▶ **TASK STATEMENT**
With the line containing "de tempo entre" as the first line and the last line of the records as the final one, reproduce that range exactly.

==================================================

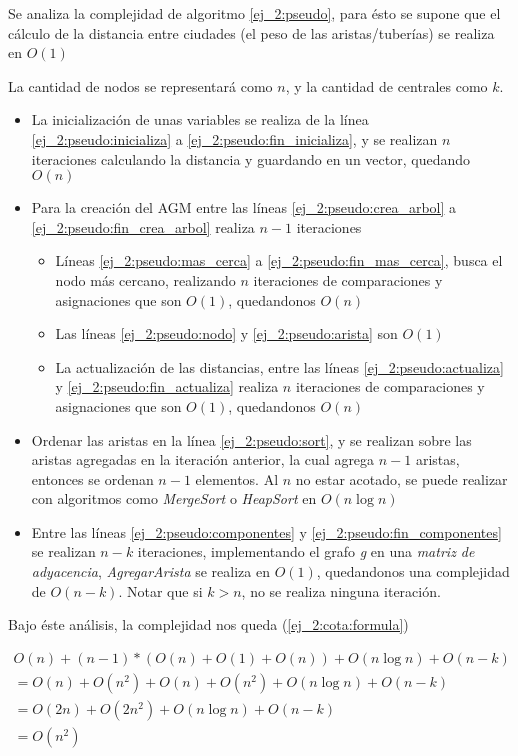 Se analiza la complejidad de algoritmo \ref{ej_2:pseudo}, para \'esto se supone que el c\'alculo de la distancia entre ciudades (el peso de las aristas/tuber\'ias) se realiza en $O(1)$

La cantidad de nodos se representar\'a como $n$, y la cantidad de centrales como $k$.

\begin{itemize}
	\item La inicializaci\'on de unas variables se realiza de la l\'inea \ref{ej_2:pseudo:inicializa} a \ref{ej_2:pseudo:fin_inicializa}, y se realizan $n$ iteraciones calculando la distancia y guardando en un vector, quedando $O(n)$
	\item Para la creaci\'on del AGM entre las l\'ineas \ref{ej_2:pseudo:crea_arbol} a \ref{ej_2:pseudo:fin_crea_arbol} realiza $n - 1$ iteraciones
	\begin{itemize}
		\item L\'ineas \ref{ej_2:pseudo:mas_cerca} a \ref{ej_2:pseudo:fin_mas_cerca}, busca el nodo m\'as cercano, realizando $n$ iteraciones de comparaciones y asignaciones que son $O(1)$, quedandonos $O(n)$
		\item Las l\'ineas \ref{ej_2:pseudo:nodo} y \ref{ej_2:pseudo:arista} son $O(1)$
		\item La actualizaci\'on de las distancias, entre las l\'ineas \ref{ej_2:pseudo:actualiza} y \ref{ej_2:pseudo:fin_actualiza} realiza $n$ iteraciones de comparaciones y asignaciones que son $O(1)$, quedandonos $O(n)$
	\end{itemize}
	\item Ordenar las aristas en la l\'inea \ref{ej_2:pseudo:sort}, y se realizan sobre las aristas agregadas en la iteraci\'on anterior, la cual agrega $n-1$ aristas, entonces se ordenan $n - 1$ elementos. Al $n$ no estar acotado, se puede realizar con algoritmos como \emph{MergeSort} o \emph{HeapSort} en $O(n \log n)$
	\item Entre las l\'ineas \ref{ej_2:pseudo:componentes} y \ref{ej_2:pseudo:fin_componentes} se realizan $n - k$ iteraciones, implementando el grafo \emph{g} en una \emph{matriz de adyacencia}, \emph{AgregarArista} se realiza en $O(1)$, quedandonos una complejidad de $O(n - k)$. Notar que si $k > n$, no se realiza ninguna iteraci\'on.
\end{itemize}

Bajo \'este an\'alisis, la complejidad nos queda (\ref{ej_2:cota:formula})

\begin{equation}
\label{ej_2:cota:formula}
\begin{split}
O(n) + (n-1)*(O(n) + O(1) + O(n)) + O(n \log n) + O(n - k) \\
=
O(n) + O(n^2) + O(n) + O(n^2) + O(n \log n) + O(n - k) \\
=
O(2n) + O(2n^2) + O(n \log n) + O(n - k) \\
= O(n^2)
\end{split}
\end{equation}

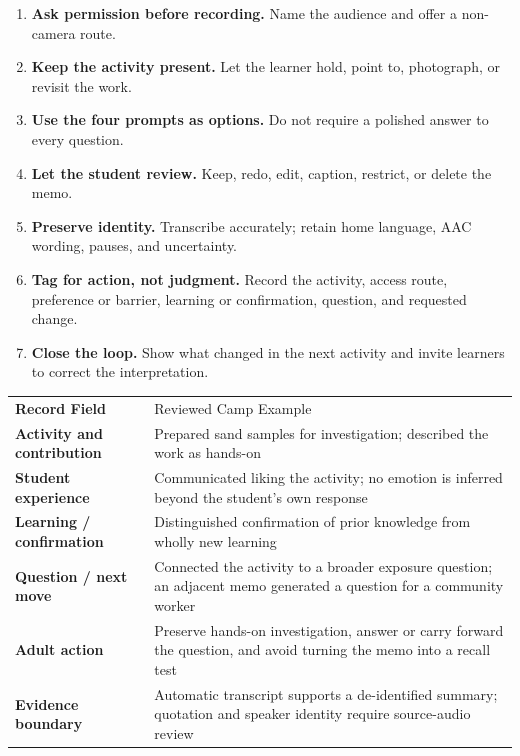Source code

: \begin{enumerate}
  \item \textbf{Ask permission before recording.} Name the audience and offer a non-camera route.
  \item \textbf{Keep the activity present.} Let the learner hold, point to, photograph, or revisit the work.
  \item \textbf{Use the four prompts as options.} Do not require a polished answer to every question.
  \item \textbf{Let the student review.} Keep, redo, edit, caption, restrict, or delete the memo.
  \item \textbf{Preserve identity.} Transcribe accurately; retain home language, AAC wording, pauses, and uncertainty.
  \item \textbf{Tag for action, not judgment.} Record the activity, access route, preference or barrier, learning or confirmation, question, and requested change.
  \item \textbf{Close the loop.} Show what changed in the next activity and invite learners to correct the interpretation.
\end{enumerate}


\renewcommand{\arraystretch}{1.00}
\setlength{\tabcolsep}{4pt}

\begin{tabularx}{\textwidth}{
>{\bfseries\RaggedRight\arraybackslash}p{2.0in}
>{\RaggedRight\arraybackslash}X}

\rowcolor{MidTeal}
\color{white}Record Field &
\color{white}Reviewed Camp Example \\

Activity and contribution &
Prepared sand samples for investigation; described the work as hands-on \\

\rowcolor{SoftGray}
Student experience &
Communicated liking the activity; no emotion is inferred beyond the student's own response \\

Learning / confirmation &
Distinguished confirmation of prior knowledge from wholly new learning \\

\rowcolor{SoftGray}
Question / next move &
Connected the activity to a broader exposure question; an adjacent memo generated a question for a community worker \\

Adult action &
Preserve hands-on investigation, answer or carry forward the question, and avoid turning the memo into a recall test \\

\rowcolor{SoftGray}
Evidence boundary &
Automatic transcript supports a de-identified summary; quotation and speaker identity require source-audio review \\

\end{tabularx}

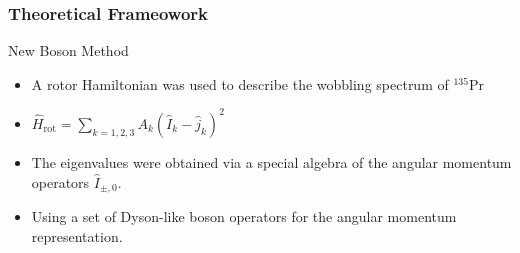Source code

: \documentclass{beamer}
\begin{document}
\begin{frame}
	\frametitle{Theoretical Frameowork}

	\begin{block}{New Boson Method}
		\begin{itemize}
			\item A rotor Hamiltonian was used to describe the wobbling spectrum of $^{135}$Pr
			\item $\hat{H}_\text{rot}=\sum_{k=1,2,3}A_k\left(\hat{I}_k-\hat{j}_k\right)^2$
			\item The eigenvalues were obtained via a special algebra of the angular momentum operators $\hat{I}_{\pm,0}$.
			\item Using a set of Dyson-like boson operators for the angular momentum representation.
		\end{itemize}
	\end{block}
\end{frame}
\end{document}
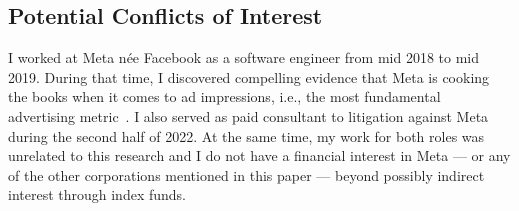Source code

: \subsection{Potential Conflicts of Interest}

I worked at Meta n\'ee Facebook as a software engineer from mid 2018 to mid
2019. During that time, I discovered compelling evidence that Meta is cooking
the books when it comes to ad impressions, i.e., the most fundamental
advertising metric~. I also served as paid
consultant to litigation against Meta during the second half of 2022. At the
same time, my work for both roles was unrelated to this research and I do not
have a financial interest in Meta --- or any of the other corporations mentioned
in this paper --- beyond possibly indirect interest through index funds.
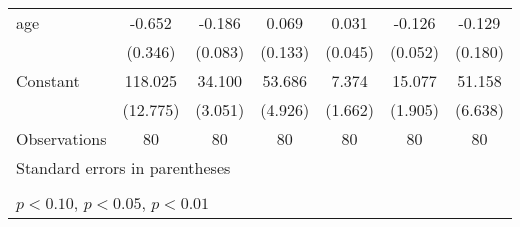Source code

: \begin{table}[htbp]
\begin{tabular}{l*{6}{c}}
\addlinespace
age                 &      -0.652\sym{*}  &      -0.186\sym{**} &       0.069         &       0.031         &      -0.126\sym{**} &      -0.129         \\
                    &     (0.346)         &     (0.083)         &     (0.133)         &     (0.045)         &     (0.052)         &     (0.180)         \\
\addlinespace
Constant            &     118.025\sym{***}&      34.100\sym{***}&      53.686\sym{***}&       7.374\sym{***}&      15.077\sym{***}&      51.158\sym{***}\\
                    &    (12.775)         &     (3.051)         &     (4.926)         &     (1.662)         &     (1.905)         &     (6.638)         \\
\midrule
Observations        &          80         &          80         &          80         &          80         &          80         &          80         \\
\bottomrule
\multicolumn{7}{l}{\footnotesize Standard errors in parentheses}\\
\multicolumn{7}{l}{\footnotesize  }\\
\multicolumn{7}{l}{\footnotesize \sym{*} \(p<0.10\), \sym{**} \(p<0.05\), \sym{***} \(p<0.01\)}\\
\end{tabular}
\end{table}
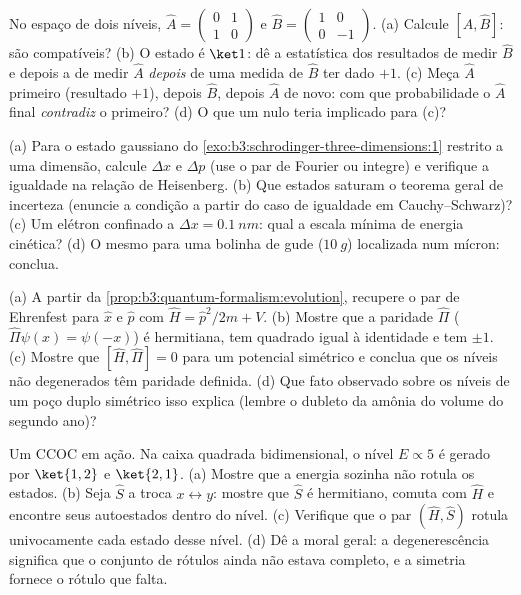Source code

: \begin{exercise}[$\star\star$]\label{exo:b3:quantum-formalism:6}
No espaço de dois níveis, $\hat A = \begin{pmatrix}0&1\\1&0
\end{pmatrix}$ e $\hat B = \begin{pmatrix}1&0\\0&-1\end{pmatrix}$.
(a) Calcule $[\hat A, \hat B]$: são compatíveis? (b) O estado é
$\ket1$: dê a estatística dos resultados de medir $\hat B$ e depois a
de medir $\hat A$ \emph{depois} de uma medida de $\hat B$ ter dado
$+1$. (c) Meça $\hat A$ primeiro (resultado $+1$), depois $\hat B$,
depois $\hat A$ de novo: com que probabilidade o $\hat A$ final
\emph{contradiz} o primeiro? (d) O que um  nulo teria
implicado para (c)?
\end{exercise}

\begin{exercise}[$\star\star$]\label{exo:b3:quantum-formalism:7}
(a) Para o estado gaussiano do
\cref{exo:b3:schrodinger-three-dimensions:1} restrito a uma dimensão,
calcule $\Delta x$ e $\Delta p$ (use o par de Fourier ou integre) e
verifique a igualdade na relação de Heisenberg. (b) Que estados saturam
o teorema geral de incerteza (enuncie a condição a partir do caso de
igualdade em Cauchy--Schwarz)? (c) Um elétron confinado a
$\Delta x = \qty{0.1}{nm}$: qual a escala mínima de energia cinética?
(d) O mesmo para uma bolinha de gude ($\qty{10}{g}$) localizada num
mícron: conclua.
\end{exercise}

\begin{exercise}[$\star\star$]\label{exo:b3:quantum-formalism:8}
(a) A partir da \cref{prop:b3:quantum-formalism:evolution}, recupere o
par de Ehrenfest para $\hat x$ e $\hat p$ com $\hat H = \hat
p^2/2m + V$. (b) Mostre que a paridade $\hat\Pi$ ($\hat\Pi\psi(x) =
\psi(-x)$) é hermitiana, tem quadrado igual à identidade e tem
 $\pm1$. (c) Mostre que $[\hat H, \hat\Pi] = 0$ para um
potencial simétrico e conclua que os níveis não degenerados têm
paridade definida. (d) Que fato observado sobre os níveis de um poço
duplo simétrico isso explica (lembre o dubleto da amônia do volume do
segundo ano)?
\end{exercise}

\begin{exercise}[$\star\star$]\label{exo:b3:quantum-formalism:9}
Um CCOC em ação. Na caixa quadrada bidimensional, o nível $E
\propto 5$ é gerado por $\ket{1,2}$ e $\ket{2,1}$. (a) Mostre que a
energia sozinha não rotula os estados. (b) Seja $\hat S$ a troca $x
\leftrightarrow y$: mostre que $\hat S$ é hermitiano, comuta com $\hat
H$ e encontre seus autoestados dentro do nível. (c) Verifique que o par $(\hat H, \hat S)$ rotula
univocamente cada estado desse nível. (d) Dê a moral geral: a
degenerescência significa que o conjunto de rótulos ainda não estava
completo, e a simetria fornece o rótulo que falta.
\end{exercise}


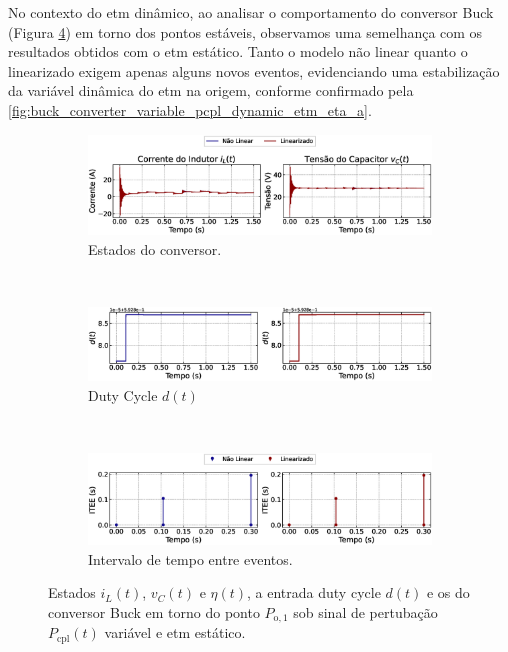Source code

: No contexto do \acrshort{etm} dinâmico, ao analisar o comportamento do conversor Buck (Figura \ref{fig:buck_converter_variable_pcpl_dynamic_etm_op1}) em torno dos pontos estáveis, observamos uma semelhança com os resultados obtidos com o \acrshort{etm} estático. Tanto o modelo não linear quanto o linearizado exigem apenas alguns novos eventos, evidenciando uma estabilização da variável dinâmica do \acrshort{etm} na origem, conforme confirmado pela \autoref{fig:buck_converter_variable_pcpl_dynamic_etm_eta_a}.

\begin{figure}[H]
  \centering
  \captionsetup{justification=centering}
  \begin{subfigure}{1.\textwidth}
    \centering
    \includegraphics[width=1.\textwidth]{figuras/dynamic-etm/buck/sim2/op1/result.eps}
    \caption{Estados do conversor.}
    \label{fig:buck_converter_variable_pcpl_dynamic_etm_op1_a}
  \end{subfigure}
  \\[6pt]
  \begin{subfigure}{1.\textwidth}
    \centering
    \includegraphics[width=1.\textwidth]{figuras/dynamic-etm/buck/sim2/op1/duty-cycle.eps}
    \caption{Duty Cycle $d(t)$}
    \label{fig:buck_converter_variable_pcpl_dynamic_etm_op1_b}
  \end{subfigure}
  \\[6pt]
  \begin{subfigure}{1.\textwidth}
    \centering
    \includegraphics[width=1.\textwidth]{figuras/dynamic-etm/buck/sim2/op1/inter-event-times.eps}
    \caption{Intervalo de tempo entre eventos.}
    \label{fig:buck_converter_variable_pcpl_dynamic_etm_op1_c}
  \end{subfigure}
  \caption{Estados $i_L(t)$, $v_C(t)$ e $\eta(t)$, a entrada duty cycle $d(t)$ e os  do conversor Buck em torno do ponto $P_{\mathrm{o}, 1}$ sob sinal de pertubação $P_{\mathrm{cpl}}(t)$ variável e \acrshort{etm} estático.}
  \label{fig:buck_converter_variable_pcpl_dynamic_etm_op1}
\end{figure}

==================================================

▶ **OUTPUT FOR THIS EXERCISE**
    \caption{Intervalo de tempo entre eventos.}
    \label{fig:buck_converter_variable_pcpl_dynamic_etm_op1_c}
  \end{subfigure}
  \caption{Estados $i_L(t)$, $v_C(t)$ e $\eta(t)$, a entrada duty cycle $d(t)$ e os  do conversor Buck em torno do ponto $P_{\mathrm{o}, 1}$ sob sinal de pertubação $P_{\mathrm{cpl}}(t)$ variável e \acrshort{etm} estático.}
  \label{fig:buck_converter_variable_pcpl_dynamic_etm_op1}
\end{figure}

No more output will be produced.